9. CONDITIONS OF UNDERWRITERS' OBLIGATIONS. The obligations of the several
Underwriters to purchase and pay for the Stock shall be subject to the
performance by the Company of all its obligations to be performed hereunder at
or prior to the Closing Date or any later date on which Option Stock is to be
purchased, as the case may be, and to the following further conditions:
(a) The Registration Statement shall have become effective; and no stop
order suspending the effectiveness thereof shall have been issued and no
proceedings therefor shall be pending or threatened by the Commission.
(b) The legality and sufficiency of the sale of the Stock hereunder and the
validity and form of the certificates representing the Stock, all corporate
proceedings and other legal matters incident to the foregoing, and the form of
the Registration Statement and of the Prospectus (except as to the financial
statements contained therein), shall have been approved at or prior to the
Closing Date by Xxxxx, Xxxxxxx & Xxxxxxxxx, LLP, counsel for the Underwriters.

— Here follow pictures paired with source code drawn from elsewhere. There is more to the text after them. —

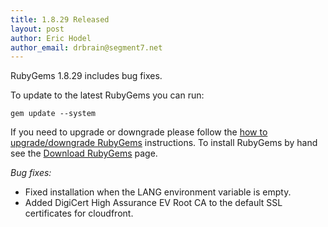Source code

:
```yaml
---
title: 1.8.29 Released
layout: post
author: Eric Hodel
author_email: drbrain@segment7.net
---
```


RubyGems 1.8.29 includes bug fixes.

To update to the latest RubyGems you can run:

    gem update --system

If you need to upgrade or downgrade please follow the [how to upgrade/downgrade
RubyGems][upgrading] instructions.  To install RubyGems by hand see the
[Download RubyGems][download] page.

_Bug fixes:_

* Fixed installation when the LANG environment variable is empty.
* Added DigiCert High Assurance EV Root CA to the default SSL certificates for cloudfront.

[download]: https://rubygems.org/pages/download
[upgrading]: http://rubygems.rubyforge.org/rubygems-update/UPGRADING_rdoc.html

(c) You shall have received from Xxxxx, Xxxx & Xxxxx LLP, counsel for the
Company, an opinion, addressed to the Underwriters and dated the Closing Date,
covering the matters set forth in Annex A hereto, and if Option Stock is
purchased at any date after the Closing Date, additional opinion from such
counsel, addressed to the Underwriters and dated such later date, confirming
that the statements expressed as of the Closing Date in such opinion remain
valid as of such later date.
(d) You shall be satisfied that (i) as of the Effective Date, the
statements made in the Registration Statement and the Prospectus were true and
correct and neither the Registration Statement nor the Prospectus omitted to
state any material fact required to be stated therein or necessary in order to
make the statements therein, respectively, not misleading, (ii) since the
Effective Date, no event has occurred which should have been set forth in a
supplement or amendment to the Prospectus which has not been set forth in such a
supplement or amendment, (iii) since the respective dates as of which
information is given in the Registration Statement and the Prospectus, there has
not been any material adverse change or any development which the Company has a
reasonable basis to believe may result in a prospective material adverse change
in the business, properties, financial condition or results of operations of the
Company, whether or not arising from transactions in the ordinary course of
business, other than as set forth in the Registration Statement and Prospectus,
and, since such dates, except in the ordinary course of business, the Company
has not entered into any material transaction not referred to in the
Registration Statement and the Prospectus, (iv) the Company does not have any
material contingent obligations which are not disclosed in the Registration
Statement and the Prospectus, (v) there is no action, suit, claim or proceeding
pending or, to the knowledge of the Company, threatened against the Company, or
any of its officers or properties before any court,
17
18
government agency or body, or otherwise, that (a) reasonably would be expected
to have a material adverse effect, (b) reasonably would be expected to prevent
consummation of the transactions contemplated hereby or (c) is required to be
disclosed in the Registration Statement and not otherwise disclosed, (vi) there
are not any franchises, contracts, leases or other documents which are required
to be filed as exhibits to the Registration Statement which have not been filed
as required, (vii) the representations and warranties of the Company herein are
true and correct in all material respects as of the Closing Date or any later
date on which Option Stock is to be purchased, as the case may be, and (viii)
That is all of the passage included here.